“I am the most miserable man living. If what I feel were equally distributed to the whole human family there would not be one cheerful face on the earth. Whether I shall ever be better, I cannot tell. I awfully forebode I shall not. To remain as I am is impossible. I must die or be better.” That quote is by none other than Abraham Lincoln. Likewise, Winston Churchill referred to his depression as his “black dog.” Most depressed patients aren’t quite so striking in their descriptions. They may complain of a loss of interest in things that used to seem important to them, or a general fatigue, or frequent tearfulness, or just a persistent irritability.
Depression may be the 3rd most common psychiatric disorder behind anxiety and phobias, with approximately 15 million Americans experiencing a depression each year. So, since we can all have some bad days or a period of sadness, what, from a medical perspective, defines an actual depression? According to the most common psychiatric definition, as contained in something called DSM 5, a major depression involves: A depressed mood or a loss of interest or pleasure in daily activities consistently for at least a 2 week period. Overall functioning must also be impaired by the change in mood. In addition, at least 5 of the following symptoms must be present:
- Depressed mood
- Decreased interest or pleasure
- Weight change of 5% or more (up or down)
- Sleep disturbance
- Psychomotor agitation or retardation – consistently slowed movements or agitated movements
- Feelings of worthlessness or excessive or inappropriate guilt
- Diminished ability to think or concentrate, or indecisiveness
- Recurrent thoughts of death and/or suicide
As you read through that list, some of you may be seeing a description of yourself or someone you love. Before we take a moment to look at what can be done about it, let’s first ask how does someone get here – what causes someone to get depressed? That can be a complicated question as depression is often the result of any combination of several factors. Everything from genetics to circumstances and how we think about those circumstances can play a role. Sometimes chronic stress and anxiety or even physical illness or loss can trigger a depression.
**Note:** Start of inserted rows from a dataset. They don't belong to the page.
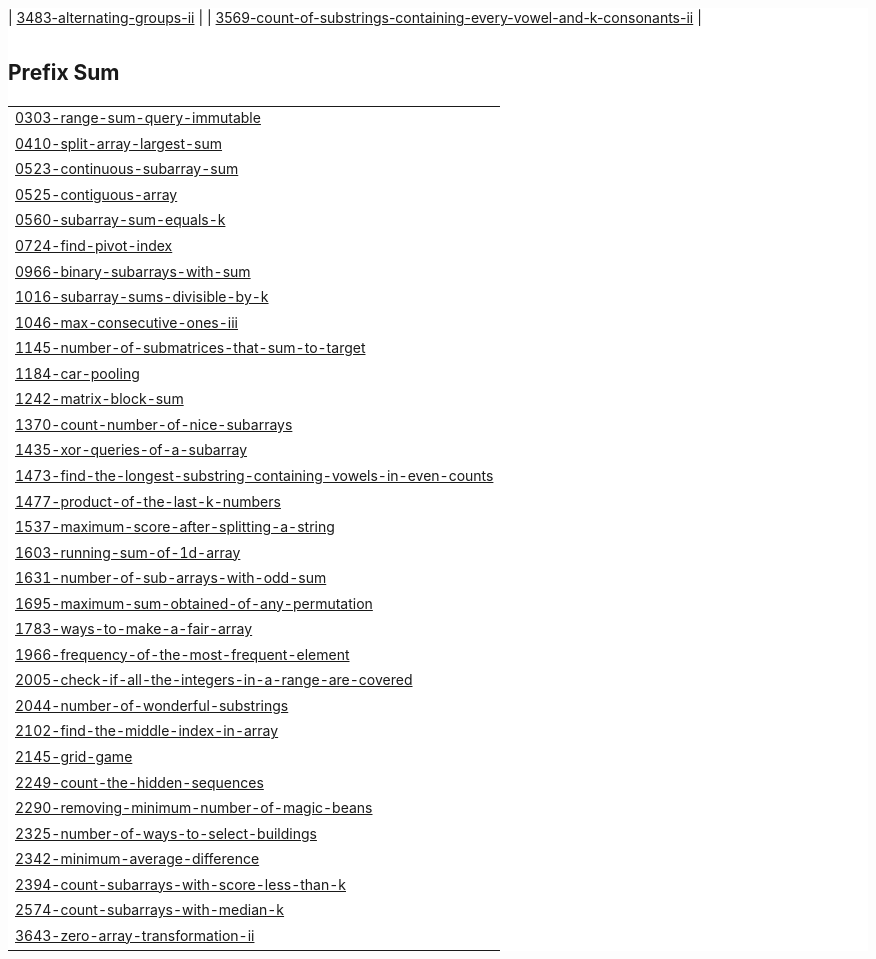 | [3483-alternating-groups-ii](https://github.com/Bereke1t2/competitive-programming/tree/master/3483-alternating-groups-ii) |
| [3569-count-of-substrings-containing-every-vowel-and-k-consonants-ii](https://github.com/Bereke1t2/competitive-programming/tree/master/3569-count-of-substrings-containing-every-vowel-and-k-consonants-ii) |
## Prefix Sum
|  |
| ------- |
| [0303-range-sum-query-immutable](https://github.com/Bereke1t2/competitive-programming/tree/master/0303-range-sum-query-immutable) |
| [0410-split-array-largest-sum](https://github.com/Bereke1t2/competitive-programming/tree/master/0410-split-array-largest-sum) |
| [0523-continuous-subarray-sum](https://github.com/Bereke1t2/competitive-programming/tree/master/0523-continuous-subarray-sum) |
| [0525-contiguous-array](https://github.com/Bereke1t2/competitive-programming/tree/master/0525-contiguous-array) |
| [0560-subarray-sum-equals-k](https://github.com/Bereke1t2/competitive-programming/tree/master/0560-subarray-sum-equals-k) |
| [0724-find-pivot-index](https://github.com/Bereke1t2/competitive-programming/tree/master/0724-find-pivot-index) |
| [0966-binary-subarrays-with-sum](https://github.com/Bereke1t2/competitive-programming/tree/master/0966-binary-subarrays-with-sum) |
| [1016-subarray-sums-divisible-by-k](https://github.com/Bereke1t2/competitive-programming/tree/master/1016-subarray-sums-divisible-by-k) |
| [1046-max-consecutive-ones-iii](https://github.com/Bereke1t2/competitive-programming/tree/master/1046-max-consecutive-ones-iii) |
| [1145-number-of-submatrices-that-sum-to-target](https://github.com/Bereke1t2/competitive-programming/tree/master/1145-number-of-submatrices-that-sum-to-target) |
| [1184-car-pooling](https://github.com/Bereke1t2/competitive-programming/tree/master/1184-car-pooling) |
| [1242-matrix-block-sum](https://github.com/Bereke1t2/competitive-programming/tree/master/1242-matrix-block-sum) |
| [1370-count-number-of-nice-subarrays](https://github.com/Bereke1t2/competitive-programming/tree/master/1370-count-number-of-nice-subarrays) |
| [1435-xor-queries-of-a-subarray](https://github.com/Bereke1t2/competitive-programming/tree/master/1435-xor-queries-of-a-subarray) |
| [1473-find-the-longest-substring-containing-vowels-in-even-counts](https://github.com/Bereke1t2/competitive-programming/tree/master/1473-find-the-longest-substring-containing-vowels-in-even-counts) |
| [1477-product-of-the-last-k-numbers](https://github.com/Bereke1t2/competitive-programming/tree/master/1477-product-of-the-last-k-numbers) |
| [1537-maximum-score-after-splitting-a-string](https://github.com/Bereke1t2/competitive-programming/tree/master/1537-maximum-score-after-splitting-a-string) |
| [1603-running-sum-of-1d-array](https://github.com/Bereke1t2/competitive-programming/tree/master/1603-running-sum-of-1d-array) |
| [1631-number-of-sub-arrays-with-odd-sum](https://github.com/Bereke1t2/competitive-programming/tree/master/1631-number-of-sub-arrays-with-odd-sum) |
| [1695-maximum-sum-obtained-of-any-permutation](https://github.com/Bereke1t2/competitive-programming/tree/master/1695-maximum-sum-obtained-of-any-permutation) |
| [1783-ways-to-make-a-fair-array](https://github.com/Bereke1t2/competitive-programming/tree/master/1783-ways-to-make-a-fair-array) |
| [1966-frequency-of-the-most-frequent-element](https://github.com/Bereke1t2/competitive-programming/tree/master/1966-frequency-of-the-most-frequent-element) |
| [2005-check-if-all-the-integers-in-a-range-are-covered](https://github.com/Bereke1t2/competitive-programming/tree/master/2005-check-if-all-the-integers-in-a-range-are-covered) |
| [2044-number-of-wonderful-substrings](https://github.com/Bereke1t2/competitive-programming/tree/master/2044-number-of-wonderful-substrings) |
| [2102-find-the-middle-index-in-array](https://github.com/Bereke1t2/competitive-programming/tree/master/2102-find-the-middle-index-in-array) |
| [2145-grid-game](https://github.com/Bereke1t2/competitive-programming/tree/master/2145-grid-game) |
| [2249-count-the-hidden-sequences](https://github.com/Bereke1t2/competitive-programming/tree/master/2249-count-the-hidden-sequences) |
| [2290-removing-minimum-number-of-magic-beans](https://github.com/Bereke1t2/competitive-programming/tree/master/2290-removing-minimum-number-of-magic-beans) |
| [2325-number-of-ways-to-select-buildings](https://github.com/Bereke1t2/competitive-programming/tree/master/2325-number-of-ways-to-select-buildings) |
| [2342-minimum-average-difference](https://github.com/Bereke1t2/competitive-programming/tree/master/2342-minimum-average-difference) |
| [2394-count-subarrays-with-score-less-than-k](https://github.com/Bereke1t2/competitive-programming/tree/master/2394-count-subarrays-with-score-less-than-k) |
| [2574-count-subarrays-with-median-k](https://github.com/Bereke1t2/competitive-programming/tree/master/2574-count-subarrays-with-median-k) |
| [3643-zero-array-transformation-ii](https://github.com/Bereke1t2/competitive-programming/tree/master/3643-zero-array-transformation-ii) |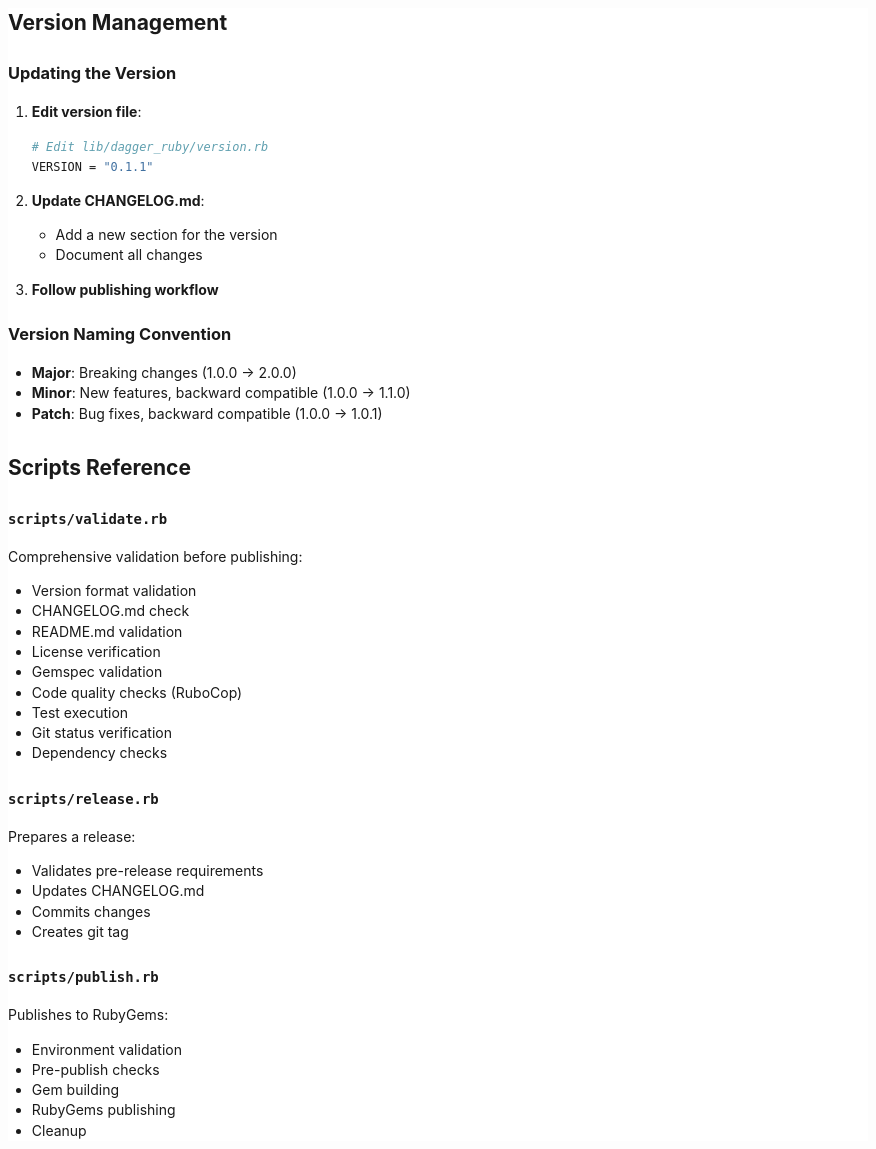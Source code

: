 ## Version Management

### Updating the Version

1. **Edit version file**:
   ```bash
   # Edit lib/dagger_ruby/version.rb
   VERSION = "0.1.1"
   ```

2. **Update CHANGELOG.md**:
   - Add a new section for the version
   - Document all changes

3. **Follow publishing workflow**

### Version Naming Convention

- **Major**: Breaking changes (1.0.0 → 2.0.0)
- **Minor**: New features, backward compatible (1.0.0 → 1.1.0)
- **Patch**: Bug fixes, backward compatible (1.0.0 → 1.0.1)

## Scripts Reference

### `scripts/validate.rb`
Comprehensive validation before publishing:
- Version format validation
- CHANGELOG.md check
- README.md validation
- License verification
- Gemspec validation
- Code quality checks (RuboCop)
- Test execution
- Git status verification
- Dependency checks

### `scripts/release.rb`
Prepares a release:
- Validates pre-release requirements
- Updates CHANGELOG.md
- Commits changes
- Creates git tag

### `scripts/publish.rb`
Publishes to RubyGems:
- Environment validation
- Pre-publish checks
- Gem building
- RubyGems publishing
- Cleanup
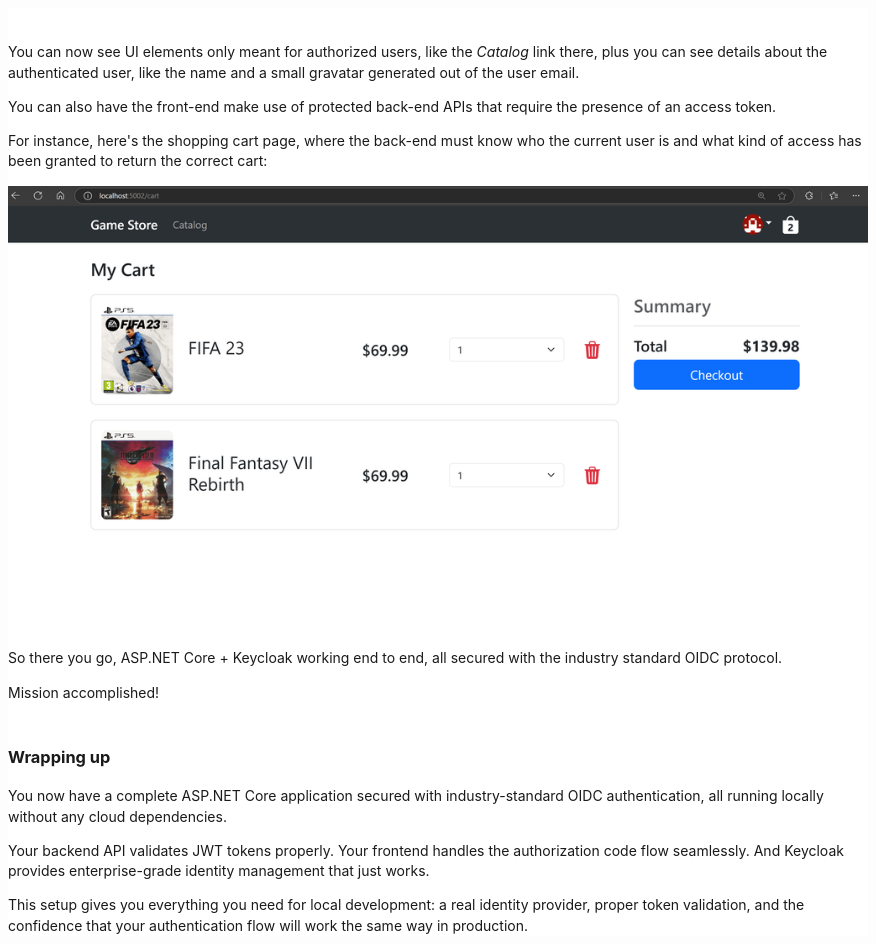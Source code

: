 
​

You can now see UI elements only meant for authorized users, like the *Catalog* link there, plus you can see details about the authenticated user, like the name and a small gravatar generated out of the user email.

You can also have the front-end make use of protected back-end APIs that require the presence of an access token.

For instance, here's the shopping cart page, where the back-end must know who the current user is and what kind of access has been granted to return the correct cart:


![](/assets/images/2025-02-01/4ghDFAZYvbFtvU3CTR72ZN-t4mwhkBZj7ipTYUqFAuDce.jpeg)

​

So there you go, ASP.NET Core + Keycloak working end to end, all secured with the industry standard OIDC protocol.

Mission accomplished!
​
<br/><br/>


### **Wrapping up**
You now have a complete ASP.NET Core application secured with industry-standard OIDC authentication, all running locally without any cloud dependencies.

Your backend API validates JWT tokens properly. Your frontend handles the authorization code flow seamlessly. And Keycloak provides enterprise-grade identity management that just works.

This setup gives you everything you need for local development: a real identity provider, proper token validation, and the confidence that your authentication flow will work the same way in production.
The wide range of causes of depression plays into the several kinds of treatment that are employed. Primary care doctors are sometimes called the psychiatrists of the masses since the majority of depression treated medically is carried out in primary care offices. When seeing your primary care physician for possible depression, a number of physical contributors such as hypothyroidism , low testosterone, or medication side effects can be ruled in or out.
If these physical causes are not a significant factor and a major depression is diagnosed, several treatments can be considered. Starting with simple approaches, regular exercise such as a brisk walk has been shown in studies to sometimes help as much as a prescription antidepressant. Likewise, informal counsel with any mature friends or family can be helpful. Pastoral counsel from a trusted pastor is often a further aid in working through a depression.
Beyond these helps, specific medical interventions can be considered. Formal counsel can often provide further tools to battle depression. Finally, prescription meds can have their place as well. These are far from 100% effective and it can sometimes take time to find the one that is most effective for a given individual, but at times they can be enormously helpful.
Depression, as Lincoln said, can be absolutely miserable, both for the individual, and for those around them. Ideally, it should be responded to as aggressively and directly as a heart attack, since in its own way it can be just as devastating. So if you suspect the black dog of depression is sinking its teeth into you, get it checked out.